The parameters needed to calculate the horizontal component of the wind speed from the upper, ${HWS}_{+}$, and lower, ${HWS}_{-}$, beams are calculated from Equations (7) and (8) and are replaced in Equation (9).

$$U_{+}={\displaystyle \frac{{RWS}_0+{RWS}_1}{2\cos \vartheta }} \& U_{-}={\displaystyle \frac{{RWS}_2+{RWS}_3}{2\cos \vartheta }}$$

(7)

$$V_{+}={\displaystyle \frac{{RWS}_0-{RWS}_1}{2\sin \vartheta \cos \phi }} \& V_{-}={\displaystyle \frac{{RWS}_2-{RWS}_3}{2\sin \vartheta \cos \phi }}$$

(8)

$${HWS}_{\pm }=\sqrt{U_{\pm }^2+V_{\pm }^2}$$

(9)

The direction of the horizontal component of the wind speed at hub height, $D_h$, is given by the following equation:

$$D_h={\beta }_{+}-Veer(Z_{+}-Z_h)$$

(10)

the shear ${\alpha }_v$ [32] and the horizontal component of the wind speed at hub height, ${HWS}_h$, are given by the following equations:

$${\alpha }_v=\ln \left({\displaystyle \frac{{HWS}_{+}}{{HWS}_{-}}}\right)/\ln \left({\displaystyle \frac{Z_{+}}{Z_{-}}}\right)$$

(11)

$${HWS}_h={HWS}_{+}{\left({\displaystyle \frac{Z_h}{Z_{+}}}\right)}^{{\alpha }_v}$$

(12)

Figure 4 illustrates the basic parameters used to assess the turbine interaction; these include the wake expansion growth rate, K; see [33]. The radial and axial distances between the rotors are $x=dsin\left(\theta \right)$ and $y=dcos\left(\theta \right)$. Note that for $x-Ky\le 2r_0$, the downwind turbine is affected by the wake. The range of the wind inflow angle for overlap, $\theta$, is as follows:

$$\mathit{sin}\theta -K\mathit{cos}\theta \le {\displaystyle \frac{2r_0}{d}}$$

(13)

Equation (13) is satisfied for $\theta$ between 0° and 30°, so an overlap in this range was expected for the setup under study. Considering all wind directions, the range producing overlap in the two-turbine system is $4\theta$, where each turbine takes $2\theta$. The axial induction factor at the rotor plane, $a$, is estimated from the far-field incoming wind speed, $U_{inc}$, and the wind speed at the rotor plane, $U_r$ from the LiDAR measurements. The thrust coefficient, $C_T$, is determined from Equation (14), for the non-yawed rotor [34]:

$$a=1-\left({\displaystyle \frac{U_r}{U_{\infty }}}\right) , C_T=4a\left(1-a\right)$$

(14)

$${\displaystyle \frac{U_r}{U_{inc}}}=1-\left(\left(1-\sqrt{1-{\displaystyle \frac{C_T\cos \gamma }{8\left({\sigma }_y{\sigma }_z/D^2\right)}}}\right)e^{-0.5{\left(\left(y-\delta \right)/{\sigma }_y\right)}^2}{e}^{-0.5{\left(\left(z-z_h\right)/{\sigma }_z\right)}^2}\right)$$

(15)

Initially, in 1983, Jensen [25] introduced a top-hat shaped wake model, wherein the wake deficit was assumed to remain constant throughout the wake region. This assumption, however, was not strongly corroborated by empirical findings. Subsequently, in 2014, Bastankhah et al. [35] formulated a wake deficit model grounded in a Gaussian distribution. In 2016 [20], they further developed this model to account for the wake deficit due to yaw angles, as delineated in Equation (15). In this equation, $D$ is the rotor diameter, $\delta$ is the wake deflection, and ${\sigma }_y$ and ${\sigma }_z$ are wake width in lateral and vertical directions, respectively.
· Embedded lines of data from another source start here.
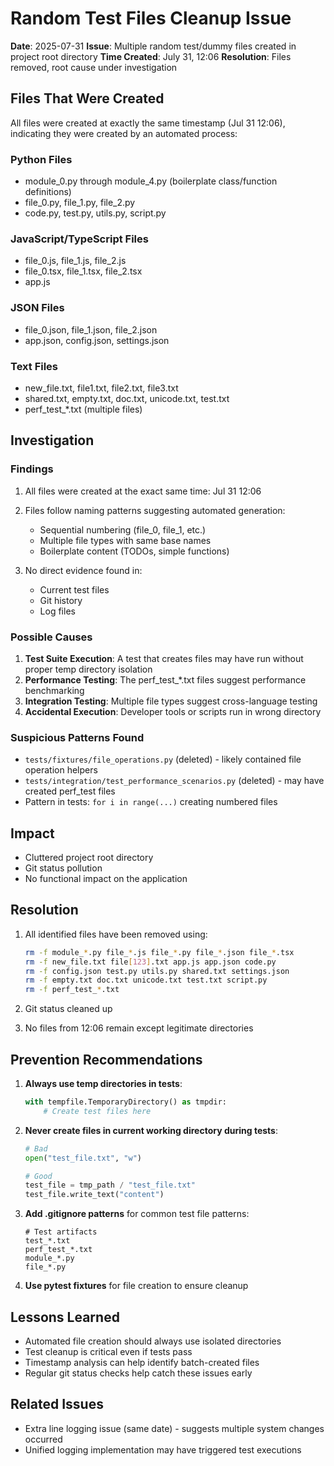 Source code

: # Random Test Files Cleanup Issue

**Date**: 2025-07-31
**Issue**: Multiple random test/dummy files created in project root directory
**Time Created**: July 31, 12:06
**Resolution**: Files removed, root cause under investigation

## Files That Were Created

All files were created at exactly the same timestamp (Jul 31 12:06), indicating they were created by an automated process:

### Python Files
- module_0.py through module_4.py (boilerplate class/function definitions)
- file_0.py, file_1.py, file_2.py
- code.py, test.py, utils.py, script.py

### JavaScript/TypeScript Files
- file_0.js, file_1.js, file_2.js
- file_0.tsx, file_1.tsx, file_2.tsx
- app.js

### JSON Files
- file_0.json, file_1.json, file_2.json
- app.json, config.json, settings.json

### Text Files
- new_file.txt, file1.txt, file2.txt, file3.txt
- shared.txt, empty.txt, doc.txt, unicode.txt, test.txt
- perf_test_*.txt (multiple files)

## Investigation

### Findings
1. All files were created at the exact same time: Jul 31 12:06
2. Files follow naming patterns suggesting automated generation:
   - Sequential numbering (file_0, file_1, etc.)
   - Multiple file types with same base names
   - Boilerplate content (TODOs, simple functions)

3. No direct evidence found in:
   - Current test files
   - Git history
   - Log files

### Possible Causes
1. **Test Suite Execution**: A test that creates files may have run without proper temp directory isolation
2. **Performance Testing**: The perf_test_*.txt files suggest performance benchmarking
3. **Integration Testing**: Multiple file types suggest cross-language testing
4. **Accidental Execution**: Developer tools or scripts run in wrong directory

### Suspicious Patterns Found
- `tests/fixtures/file_operations.py` (deleted) - likely contained file operation helpers
- `tests/integration/test_performance_scenarios.py` (deleted) - may have created perf_test files
- Pattern in tests: `for i in range(...)` creating numbered files

## Impact
- Cluttered project root directory
- Git status pollution
- No functional impact on the application

## Resolution
1. All identified files have been removed using:
   ```bash
   rm -f module_*.py file_*.js file_*.py file_*.json file_*.tsx
   rm -f new_file.txt file[123].txt app.js app.json code.py
   rm -f config.json test.py utils.py shared.txt settings.json
   rm -f empty.txt doc.txt unicode.txt test.txt script.py
   rm -f perf_test_*.txt
   ```

2. Git status cleaned up
3. No files from 12:06 remain except legitimate directories

## Prevention Recommendations

1. **Always use temp directories in tests**:
   ```python
   with tempfile.TemporaryDirectory() as tmpdir:
       # Create test files here
   ```

2. **Never create files in current working directory during tests**:
   ```python
   # Bad
   open("test_file.txt", "w")

   # Good
   test_file = tmp_path / "test_file.txt"
   test_file.write_text("content")
   ```

3. **Add .gitignore patterns** for common test file patterns:
   ```
   # Test artifacts
   test_*.txt
   perf_test_*.txt
   module_*.py
   file_*.py
   ```

4. **Use pytest fixtures** for file creation to ensure cleanup

## Lessons Learned
- Automated file creation should always use isolated directories
- Test cleanup is critical even if tests pass
- Timestamp analysis can help identify batch-created files
- Regular git status checks help catch these issues early

## Related Issues
- Extra line logging issue (same date) - suggests multiple system changes occurred
- Unified logging implementation may have triggered test executions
In this study, the full overlap inflow directions were 117° and 297° north. Then, using the parameters from Equation (16), the performance and power gain of the turbine system were estimated with Equation (17). The value of $V^{*}$ was then calculated using the wind speed at the downwind rotor plane. The magnitude of power gain is dramatically influenced by the $E$ parameter, which has shown variable values across different studies. As stated in reference [36], $E$ ranges from 1.3 to 2.5, with $E$ values of 1.3 and 2.5 representing the lower and upper limits of power gains, respectively.
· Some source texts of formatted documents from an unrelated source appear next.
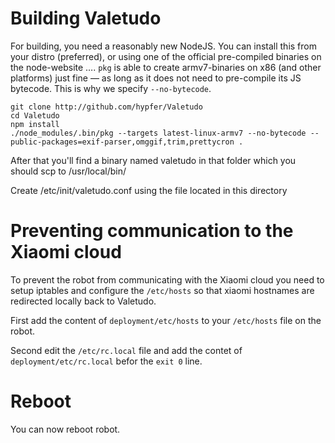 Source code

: # Building Valetudo

For building, you need a reasonably new NodeJS. You can install this from your
distro (preferred), or using one of the official pre-compiled binaries on the
node-website …. `pkg` is able to create armv7-binaries on x86 (and other
platforms) just fine — as long as it does not need to pre-compile its JS
bytecode. This is why we specify `--no-bytecode`.
```
git clone http://github.com/hypfer/Valetudo
cd Valetudo
npm install
./node_modules/.bin/pkg --targets latest-linux-armv7 --no-bytecode --public-packages=exif-parser,omggif,trim,prettycron .
```
After that you'll find a binary named valetudo in that folder which you should scp to /usr/local/bin/

Create /etc/init/valetudo.conf using the file located in this directory

# Preventing communication to the Xiaomi cloud

To prevent the robot from communicating with the Xiaomi cloud you need to setup
iptables and configure the `/etc/hosts` so that xiaomi hostnames are redirected
locally back to Valetudo.

First add the content of `deployment/etc/hosts` to your `/etc/hosts`
file on the robot.

Second edit the `/etc/rc.local` file and add the contet of
`deployment/etc/rc.local` befor the `exit 0` line.

# Reboot

You can now reboot robot.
$$P_{\gamma 0}={\displaystyle \frac{1}{2}}\rho A{C}_P{\left(U\right)}^3 , P_{\gamma }={\displaystyle \frac{1}{2}}\rho A{C}_P{\left(U_{\infty }\right)}^3{\left(\cos \gamma \right)}^E , V^{*}={\displaystyle \frac{U}{U_{\infty }}}$$

(16)

$${PR}_{\gamma }={\displaystyle \frac{{\left(\cos \gamma \right)}^E+{\left(V^{*}\right)}^3}{2}} , Power gain=\left({PR}_{\gamma }-{PR}_{\gamma 0}\right)\times 100$$

(17)

The effects of turbulent intensity, the thrust coefficient, and the wind inflow angle on the optimal yaw and the power gain of the wind farm for achieving a yaw control strategy and for a possible wake steering application are discussed in the next section.

3. Results and Discussion

In the previous section, using the measured RWS from LiDAR, the ${HWS}_h$ was calculated according to Equations (4)–(12). Here, with extrapolation over the year ${HWS}_h$ data, a bulk wind speed of 5.84 m/s at the rotor plane is indicated (Figure 5). According to Equation (16) and downstream wind speed, the bulk $C_T$ is 0.62, derived from axial induction using SCADA and LiDAR data. The average turbulence intensity measured by LiDAR is 0.7, calculated as $T_i=\sigma /U$, where $U$ is the average wind speed and $\sigma$ is the standard deviation. The SCADA system measured the average annual wind speed on the rotor plane to be 7.23 $\mathrm{m}/\mathrm{s}$ (Figure 5). Compared to the LiDAR measurements, the SCADA data are well calibrated with the far-field upstream wind speed, indicating that SCADA provides accurate far-field wind speeds at a distance of at least 250 m upwind, not at the rotor plane.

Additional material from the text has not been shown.